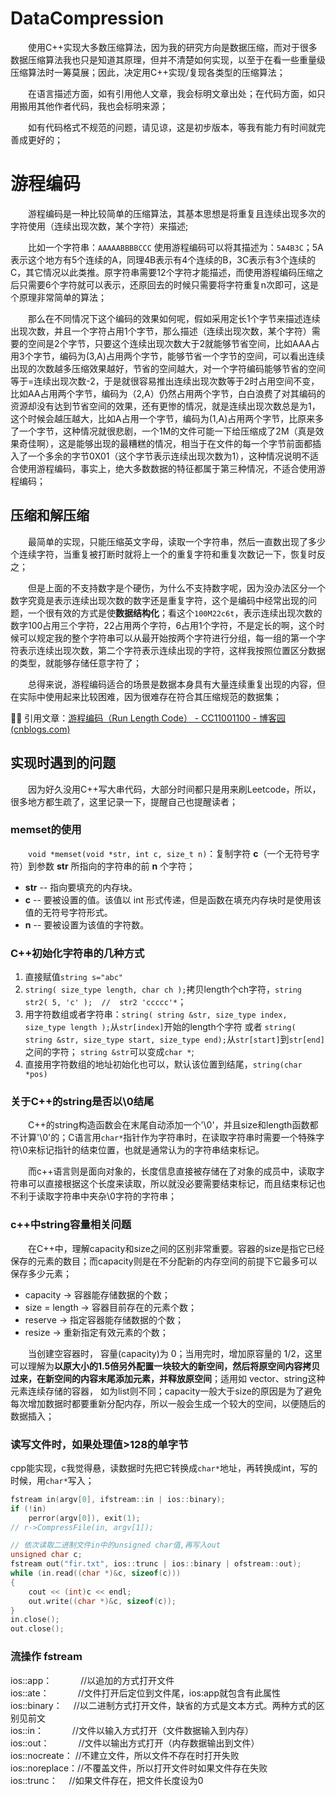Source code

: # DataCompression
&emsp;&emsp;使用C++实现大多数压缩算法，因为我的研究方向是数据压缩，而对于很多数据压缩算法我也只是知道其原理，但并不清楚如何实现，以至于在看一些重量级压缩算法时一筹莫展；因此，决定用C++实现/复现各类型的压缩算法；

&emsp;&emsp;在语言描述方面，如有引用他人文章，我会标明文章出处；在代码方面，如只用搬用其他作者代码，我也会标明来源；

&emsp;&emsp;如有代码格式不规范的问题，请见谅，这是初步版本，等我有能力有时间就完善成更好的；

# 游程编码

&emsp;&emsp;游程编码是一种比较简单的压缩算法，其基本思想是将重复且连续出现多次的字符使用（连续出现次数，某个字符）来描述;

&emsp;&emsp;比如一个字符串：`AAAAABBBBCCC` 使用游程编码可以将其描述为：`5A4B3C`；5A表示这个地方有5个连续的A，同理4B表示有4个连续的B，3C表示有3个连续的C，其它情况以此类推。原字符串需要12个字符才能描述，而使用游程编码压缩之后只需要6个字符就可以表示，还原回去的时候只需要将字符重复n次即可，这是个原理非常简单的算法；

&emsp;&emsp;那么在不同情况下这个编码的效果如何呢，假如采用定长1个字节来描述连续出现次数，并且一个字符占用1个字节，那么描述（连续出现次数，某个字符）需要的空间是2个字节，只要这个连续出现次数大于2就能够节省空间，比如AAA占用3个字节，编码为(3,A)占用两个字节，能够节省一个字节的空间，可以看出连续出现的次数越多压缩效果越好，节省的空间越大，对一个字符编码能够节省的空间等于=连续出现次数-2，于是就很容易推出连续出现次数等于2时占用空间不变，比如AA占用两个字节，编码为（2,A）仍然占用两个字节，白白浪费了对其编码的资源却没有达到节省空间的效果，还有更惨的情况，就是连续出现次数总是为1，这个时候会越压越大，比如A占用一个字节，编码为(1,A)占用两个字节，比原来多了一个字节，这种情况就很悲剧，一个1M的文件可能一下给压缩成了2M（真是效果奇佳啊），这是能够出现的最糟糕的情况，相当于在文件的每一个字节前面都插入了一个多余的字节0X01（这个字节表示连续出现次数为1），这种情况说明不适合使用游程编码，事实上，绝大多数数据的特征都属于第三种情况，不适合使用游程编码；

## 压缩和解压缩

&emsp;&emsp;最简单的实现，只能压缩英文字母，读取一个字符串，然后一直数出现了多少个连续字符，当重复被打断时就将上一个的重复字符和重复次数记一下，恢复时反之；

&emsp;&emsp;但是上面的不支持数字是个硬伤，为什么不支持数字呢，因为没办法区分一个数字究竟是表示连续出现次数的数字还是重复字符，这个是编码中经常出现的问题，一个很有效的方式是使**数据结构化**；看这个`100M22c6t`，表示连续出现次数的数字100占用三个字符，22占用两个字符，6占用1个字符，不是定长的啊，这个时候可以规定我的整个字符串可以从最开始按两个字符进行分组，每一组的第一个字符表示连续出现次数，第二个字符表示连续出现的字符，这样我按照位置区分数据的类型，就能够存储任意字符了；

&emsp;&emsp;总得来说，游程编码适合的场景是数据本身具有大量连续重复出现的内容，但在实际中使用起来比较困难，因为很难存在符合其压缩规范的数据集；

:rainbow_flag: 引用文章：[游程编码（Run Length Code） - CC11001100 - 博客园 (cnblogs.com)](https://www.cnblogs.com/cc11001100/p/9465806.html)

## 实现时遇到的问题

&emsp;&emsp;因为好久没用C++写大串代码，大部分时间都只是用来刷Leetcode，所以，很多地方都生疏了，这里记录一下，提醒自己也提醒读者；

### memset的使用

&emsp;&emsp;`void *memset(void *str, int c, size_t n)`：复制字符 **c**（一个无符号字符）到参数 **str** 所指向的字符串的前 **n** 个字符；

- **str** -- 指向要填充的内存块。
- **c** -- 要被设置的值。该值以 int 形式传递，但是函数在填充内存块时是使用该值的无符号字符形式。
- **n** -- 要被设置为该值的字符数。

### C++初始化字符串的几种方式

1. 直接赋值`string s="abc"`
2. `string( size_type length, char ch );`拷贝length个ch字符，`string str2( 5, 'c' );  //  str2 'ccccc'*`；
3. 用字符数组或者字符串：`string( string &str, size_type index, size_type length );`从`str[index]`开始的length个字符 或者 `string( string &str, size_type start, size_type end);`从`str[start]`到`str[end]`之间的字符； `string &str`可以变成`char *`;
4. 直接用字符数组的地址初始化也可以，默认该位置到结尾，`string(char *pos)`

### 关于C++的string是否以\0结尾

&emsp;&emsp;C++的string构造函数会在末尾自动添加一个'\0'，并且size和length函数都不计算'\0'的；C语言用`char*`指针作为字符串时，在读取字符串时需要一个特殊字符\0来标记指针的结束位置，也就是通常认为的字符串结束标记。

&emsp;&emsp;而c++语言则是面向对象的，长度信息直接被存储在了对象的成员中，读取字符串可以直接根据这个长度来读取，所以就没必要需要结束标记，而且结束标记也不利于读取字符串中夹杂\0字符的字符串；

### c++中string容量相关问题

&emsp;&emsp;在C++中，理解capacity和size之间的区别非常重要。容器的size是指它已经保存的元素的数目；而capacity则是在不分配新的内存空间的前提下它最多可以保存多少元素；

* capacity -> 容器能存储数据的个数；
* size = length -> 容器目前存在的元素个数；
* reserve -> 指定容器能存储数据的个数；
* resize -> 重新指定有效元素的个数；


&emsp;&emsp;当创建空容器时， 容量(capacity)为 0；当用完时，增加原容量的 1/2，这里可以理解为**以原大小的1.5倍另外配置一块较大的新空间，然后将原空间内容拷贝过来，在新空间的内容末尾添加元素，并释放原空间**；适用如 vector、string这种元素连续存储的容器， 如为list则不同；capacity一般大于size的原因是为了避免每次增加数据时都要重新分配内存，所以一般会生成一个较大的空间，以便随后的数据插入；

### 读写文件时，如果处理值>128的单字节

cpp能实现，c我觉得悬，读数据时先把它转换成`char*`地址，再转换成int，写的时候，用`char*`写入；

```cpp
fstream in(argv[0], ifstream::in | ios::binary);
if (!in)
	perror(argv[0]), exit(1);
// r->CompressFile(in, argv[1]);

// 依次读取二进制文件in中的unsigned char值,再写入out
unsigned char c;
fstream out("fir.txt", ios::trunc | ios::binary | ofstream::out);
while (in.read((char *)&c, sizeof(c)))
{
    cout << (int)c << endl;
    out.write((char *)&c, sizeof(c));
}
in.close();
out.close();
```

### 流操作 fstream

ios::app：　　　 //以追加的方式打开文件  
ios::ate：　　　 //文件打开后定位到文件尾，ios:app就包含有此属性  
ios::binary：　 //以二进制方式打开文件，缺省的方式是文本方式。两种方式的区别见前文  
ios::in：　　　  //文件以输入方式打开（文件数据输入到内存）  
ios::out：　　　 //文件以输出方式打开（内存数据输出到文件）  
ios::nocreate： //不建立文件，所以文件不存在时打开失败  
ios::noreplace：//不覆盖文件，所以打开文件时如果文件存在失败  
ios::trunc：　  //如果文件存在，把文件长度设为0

┄┄┄┄┄┄┄┄┄┄┄┄┄┄┄┄┄┄┄┄

*WORK TO COMPLETE*
Give every entry again as it is, dropping its pictures.

*EXPECTED ANSWER*
Source code

: # DataCompression
&emsp;&emsp;使用C++实现大多数压缩算法，因为我的研究方向是数据压缩，而对于很多数据压缩算法我也只是知道其原理，但并不清楚如何实现，以至于在看一些重量级压缩算法时一筹莫展；因此，决定用C++实现/复现各类型的压缩算法；

&emsp;&emsp;在语言描述方面，如有引用他人文章，我会标明文章出处；在代码方面，如只用搬用其他作者代码，我也会标明来源；

&emsp;&emsp;如有代码格式不规范的问题，请见谅，这是初步版本，等我有能力有时间就完善成更好的；

# 游程编码

&emsp;&emsp;游程编码是一种比较简单的压缩算法，其基本思想是将重复且连续出现多次的字符使用（连续出现次数，某个字符）来描述;

&emsp;&emsp;比如一个字符串：`AAAAABBBBCCC` 使用游程编码可以将其描述为：`5A4B3C`；5A表示这个地方有5个连续的A，同理4B表示有4个连续的B，3C表示有3个连续的C，其它情况以此类推。原字符串需要12个字符才能描述，而使用游程编码压缩之后只需要6个字符就可以表示，还原回去的时候只需要将字符重复n次即可，这是个原理非常简单的算法；

&emsp;&emsp;那么在不同情况下这个编码的效果如何呢，假如采用定长1个字节来描述连续出现次数，并且一个字符占用1个字节，那么描述（连续出现次数，某个字符）需要的空间是2个字节，只要这个连续出现次数大于2就能够节省空间，比如AAA占用3个字节，编码为(3,A)占用两个字节，能够节省一个字节的空间，可以看出连续出现的次数越多压缩效果越好，节省的空间越大，对一个字符编码能够节省的空间等于=连续出现次数-2，于是就很容易推出连续出现次数等于2时占用空间不变，比如AA占用两个字节，编码为（2,A）仍然占用两个字节，白白浪费了对其编码的资源却没有达到节省空间的效果，还有更惨的情况，就是连续出现次数总是为1，这个时候会越压越大，比如A占用一个字节，编码为(1,A)占用两个字节，比原来多了一个字节，这种情况就很悲剧，一个1M的文件可能一下给压缩成了2M（真是效果奇佳啊），这是能够出现的最糟糕的情况，相当于在文件的每一个字节前面都插入了一个多余的字节0X01（这个字节表示连续出现次数为1），这种情况说明不适合使用游程编码，事实上，绝大多数数据的特征都属于第三种情况，不适合使用游程编码；

## 压缩和解压缩

&emsp;&emsp;最简单的实现，只能压缩英文字母，读取一个字符串，然后一直数出现了多少个连续字符，当重复被打断时就将上一个的重复字符和重复次数记一下，恢复时反之；

&emsp;&emsp;但是上面的不支持数字是个硬伤，为什么不支持数字呢，因为没办法区分一个数字究竟是表示连续出现次数的数字还是重复字符，这个是编码中经常出现的问题，一个很有效的方式是使**数据结构化**；看这个`100M22c6t`，表示连续出现次数的数字100占用三个字符，22占用两个字符，6占用1个字符，不是定长的啊，这个时候可以规定我的整个字符串可以从最开始按两个字符进行分组，每一组的第一个字符表示连续出现次数，第二个字符表示连续出现的字符，这样我按照位置区分数据的类型，就能够存储任意字符了；

&emsp;&emsp;总得来说，游程编码适合的场景是数据本身具有大量连续重复出现的内容，但在实际中使用起来比较困难，因为很难存在符合其压缩规范的数据集；

:rainbow_flag: 引用文章：[游程编码（Run Length Code） - CC11001100 - 博客园 (cnblogs.com)](https://www.cnblogs.com/cc11001100/p/9465806.html)

## 实现时遇到的问题

&emsp;&emsp;因为好久没用C++写大串代码，大部分时间都只是用来刷Leetcode，所以，很多地方都生疏了，这里记录一下，提醒自己也提醒读者；

### memset的使用

&emsp;&emsp;`void *memset(void *str, int c, size_t n)`：复制字符 **c**（一个无符号字符）到参数 **str** 所指向的字符串的前 **n** 个字符；

- **str** -- 指向要填充的内存块。
- **c** -- 要被设置的值。该值以 int 形式传递，但是函数在填充内存块时是使用该值的无符号字符形式。
- **n** -- 要被设置为该值的字符数。

### C++初始化字符串的几种方式

1. 直接赋值`string s="abc"`
2. `string( size_type length, char ch );`拷贝length个ch字符，`string str2( 5, 'c' );  //  str2 'ccccc'*`；
3. 用字符数组或者字符串：`string( string &str, size_type index, size_type length );`从`str[index]`开始的length个字符 或者 `string( string &str, size_type start, size_type end);`从`str[start]`到`str[end]`之间的字符； `string &str`可以变成`char *`;
4. 直接用字符数组的地址初始化也可以，默认该位置到结尾，`string(char *pos)`

### 关于C++的string是否以\0结尾

&emsp;&emsp;C++的string构造函数会在末尾自动添加一个'\0'，并且size和length函数都不计算'\0'的；C语言用`char*`指针作为字符串时，在读取字符串时需要一个特殊字符\0来标记指针的结束位置，也就是通常认为的字符串结束标记。

&emsp;&emsp;而c++语言则是面向对象的，长度信息直接被存储在了对象的成员中，读取字符串可以直接根据这个长度来读取，所以就没必要需要结束标记，而且结束标记也不利于读取字符串中夹杂\0字符的字符串；

### c++中string容量相关问题

&emsp;&emsp;在C++中，理解capacity和size之间的区别非常重要。容器的size是指它已经保存的元素的数目；而capacity则是在不分配新的内存空间的前提下它最多可以保存多少元素；

* capacity -> 容器能存储数据的个数；
* size = length -> 容器目前存在的元素个数；
* reserve -> 指定容器能存储数据的个数；
* resize -> 重新指定有效元素的个数；


&emsp;&emsp;当创建空容器时， 容量(capacity)为 0；当用完时，增加原容量的 1/2，这里可以理解为**以原大小的1.5倍另外配置一块较大的新空间，然后将原空间内容拷贝过来，在新空间的内容末尾添加元素，并释放原空间**；适用如 vector、string这种元素连续存储的容器， 如为list则不同；capacity一般大于size的原因是为了避免每次增加数据时都要重新分配内存，所以一般会生成一个较大的空间，以便随后的数据插入；

### 读写文件时，如果处理值>128的单字节

cpp能实现，c我觉得悬，读数据时先把它转换成`char*`地址，再转换成int，写的时候，用`char*`写入；

```cpp
fstream in(argv[0], ifstream::in | ios::binary);
if (!in)
	perror(argv[0]), exit(1);
// r->CompressFile(in, argv[1]);

// 依次读取二进制文件in中的unsigned char值,再写入out
unsigned char c;
fstream out("fir.txt", ios::trunc | ios::binary | ofstream::out);
while (in.read((char *)&c, sizeof(c)))
{
    cout << (int)c << endl;
    out.write((char *)&c, sizeof(c));
}
in.close();
out.close();
```

### 流操作 fstream

ios::app：　　　 //以追加的方式打开文件  
ios::ate：　　　 //文件打开后定位到文件尾，ios:app就包含有此属性  
ios::binary：　 //以二进制方式打开文件，缺省的方式是文本方式。两种方式的区别见前文  
ios::in：　　　  //文件以输入方式打开（文件数据输入到内存）  
ios::out：　　　 //文件以输出方式打开（内存数据输出到文件）  
ios::nocreate： //不建立文件，所以文件不存在时打开失败  
ios::noreplace：//不覆盖文件，所以打开文件时如果文件存在失败  
ios::trunc：　  //如果文件存在，把文件长度设为0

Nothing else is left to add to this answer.